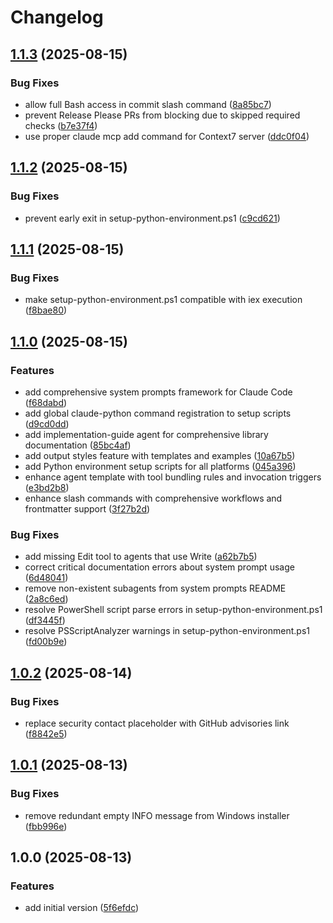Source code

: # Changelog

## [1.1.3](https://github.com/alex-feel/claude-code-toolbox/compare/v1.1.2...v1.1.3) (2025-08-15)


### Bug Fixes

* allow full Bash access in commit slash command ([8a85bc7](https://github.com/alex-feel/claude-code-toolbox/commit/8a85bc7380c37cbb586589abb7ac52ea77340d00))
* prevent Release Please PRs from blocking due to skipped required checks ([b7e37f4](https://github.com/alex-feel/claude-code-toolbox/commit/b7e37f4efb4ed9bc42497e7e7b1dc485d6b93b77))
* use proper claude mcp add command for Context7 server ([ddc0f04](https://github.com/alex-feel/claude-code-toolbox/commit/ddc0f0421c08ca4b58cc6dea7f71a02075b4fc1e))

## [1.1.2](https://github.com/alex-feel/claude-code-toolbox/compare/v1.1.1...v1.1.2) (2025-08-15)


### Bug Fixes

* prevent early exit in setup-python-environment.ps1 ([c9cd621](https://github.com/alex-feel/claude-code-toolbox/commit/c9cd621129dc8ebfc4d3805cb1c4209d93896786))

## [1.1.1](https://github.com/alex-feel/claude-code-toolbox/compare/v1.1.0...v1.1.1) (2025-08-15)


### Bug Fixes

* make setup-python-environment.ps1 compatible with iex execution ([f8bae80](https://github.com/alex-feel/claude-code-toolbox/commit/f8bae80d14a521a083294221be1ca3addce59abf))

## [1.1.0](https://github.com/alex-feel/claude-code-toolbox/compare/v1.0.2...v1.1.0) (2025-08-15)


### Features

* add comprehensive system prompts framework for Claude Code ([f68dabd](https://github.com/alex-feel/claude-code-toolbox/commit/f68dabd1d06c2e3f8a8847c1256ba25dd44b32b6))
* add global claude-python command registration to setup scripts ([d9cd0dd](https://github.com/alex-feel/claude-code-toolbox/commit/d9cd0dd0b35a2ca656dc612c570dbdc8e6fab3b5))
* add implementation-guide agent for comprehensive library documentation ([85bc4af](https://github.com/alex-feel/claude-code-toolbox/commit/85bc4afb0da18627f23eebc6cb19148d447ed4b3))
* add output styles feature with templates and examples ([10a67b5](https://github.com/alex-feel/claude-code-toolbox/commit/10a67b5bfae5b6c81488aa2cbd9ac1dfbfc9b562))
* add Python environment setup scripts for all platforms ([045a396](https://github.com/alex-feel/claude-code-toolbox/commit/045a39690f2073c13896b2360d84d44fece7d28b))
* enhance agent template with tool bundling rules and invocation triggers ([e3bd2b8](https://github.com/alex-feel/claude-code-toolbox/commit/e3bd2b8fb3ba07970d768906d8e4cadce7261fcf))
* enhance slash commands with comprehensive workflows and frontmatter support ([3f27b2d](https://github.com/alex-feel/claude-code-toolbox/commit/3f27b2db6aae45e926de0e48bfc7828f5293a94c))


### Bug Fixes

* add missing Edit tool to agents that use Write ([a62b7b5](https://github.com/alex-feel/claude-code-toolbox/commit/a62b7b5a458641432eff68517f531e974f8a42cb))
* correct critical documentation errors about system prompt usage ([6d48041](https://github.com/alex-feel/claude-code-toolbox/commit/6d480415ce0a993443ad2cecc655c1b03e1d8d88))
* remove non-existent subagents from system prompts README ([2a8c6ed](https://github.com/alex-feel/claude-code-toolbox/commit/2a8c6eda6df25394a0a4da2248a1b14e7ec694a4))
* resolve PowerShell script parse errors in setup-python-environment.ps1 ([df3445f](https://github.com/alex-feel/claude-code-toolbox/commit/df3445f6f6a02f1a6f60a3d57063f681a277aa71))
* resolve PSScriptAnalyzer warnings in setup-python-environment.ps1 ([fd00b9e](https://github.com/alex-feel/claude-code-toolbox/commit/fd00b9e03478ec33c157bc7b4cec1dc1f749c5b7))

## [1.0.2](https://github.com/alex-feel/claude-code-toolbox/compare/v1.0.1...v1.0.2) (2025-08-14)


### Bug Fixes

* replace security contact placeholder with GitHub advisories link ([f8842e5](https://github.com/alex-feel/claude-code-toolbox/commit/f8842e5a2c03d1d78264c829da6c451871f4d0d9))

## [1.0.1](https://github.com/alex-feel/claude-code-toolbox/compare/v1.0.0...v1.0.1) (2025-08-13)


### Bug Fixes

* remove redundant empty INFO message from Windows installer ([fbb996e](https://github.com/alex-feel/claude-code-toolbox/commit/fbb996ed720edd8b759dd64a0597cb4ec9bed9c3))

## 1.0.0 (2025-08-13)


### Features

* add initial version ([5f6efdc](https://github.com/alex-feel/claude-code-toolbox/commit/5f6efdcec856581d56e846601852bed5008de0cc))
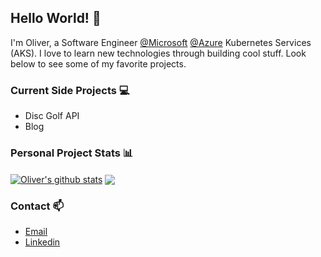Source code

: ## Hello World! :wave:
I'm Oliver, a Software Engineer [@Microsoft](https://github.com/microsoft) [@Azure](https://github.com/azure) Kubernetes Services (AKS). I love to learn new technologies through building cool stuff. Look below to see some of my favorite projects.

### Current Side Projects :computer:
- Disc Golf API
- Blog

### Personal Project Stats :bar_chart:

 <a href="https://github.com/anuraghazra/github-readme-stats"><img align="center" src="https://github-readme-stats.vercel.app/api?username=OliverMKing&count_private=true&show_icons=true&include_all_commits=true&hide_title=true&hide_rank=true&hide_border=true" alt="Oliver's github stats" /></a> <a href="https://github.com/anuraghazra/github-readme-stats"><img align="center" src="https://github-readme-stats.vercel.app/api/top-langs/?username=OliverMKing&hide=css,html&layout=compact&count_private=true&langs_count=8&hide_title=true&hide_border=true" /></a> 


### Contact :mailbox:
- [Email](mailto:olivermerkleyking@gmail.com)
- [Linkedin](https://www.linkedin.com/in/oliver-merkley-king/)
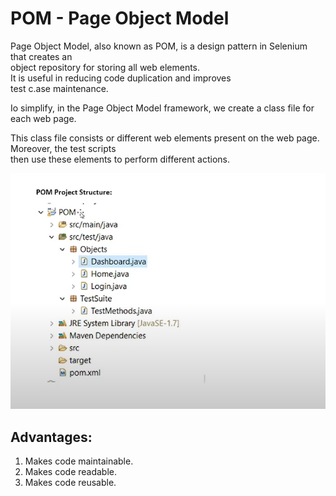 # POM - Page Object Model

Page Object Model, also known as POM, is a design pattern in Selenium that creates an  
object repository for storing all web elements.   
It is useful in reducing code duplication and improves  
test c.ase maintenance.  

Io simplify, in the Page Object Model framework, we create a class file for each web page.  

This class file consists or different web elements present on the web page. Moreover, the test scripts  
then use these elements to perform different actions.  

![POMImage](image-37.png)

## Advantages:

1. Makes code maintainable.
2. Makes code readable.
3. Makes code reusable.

Exercise directions ▸
The answer is each line in which the word "prevent" occurs, copied from the material above.

Task output ▸
* prevent Release Please PRs from blocking due to skipped required checks ([b7e37f4](https://github.com/alex-feel/claude-code-toolbox/commit/b7e37f4efb4ed9bc42497e7e7b1dc485d6b93b77))
* prevent early exit in setup-python-environment.ps1 ([c9cd621](https://github.com/alex-feel/claude-code-toolbox/commit/c9cd621129dc8ebfc4d3805cb1c4209d93896786))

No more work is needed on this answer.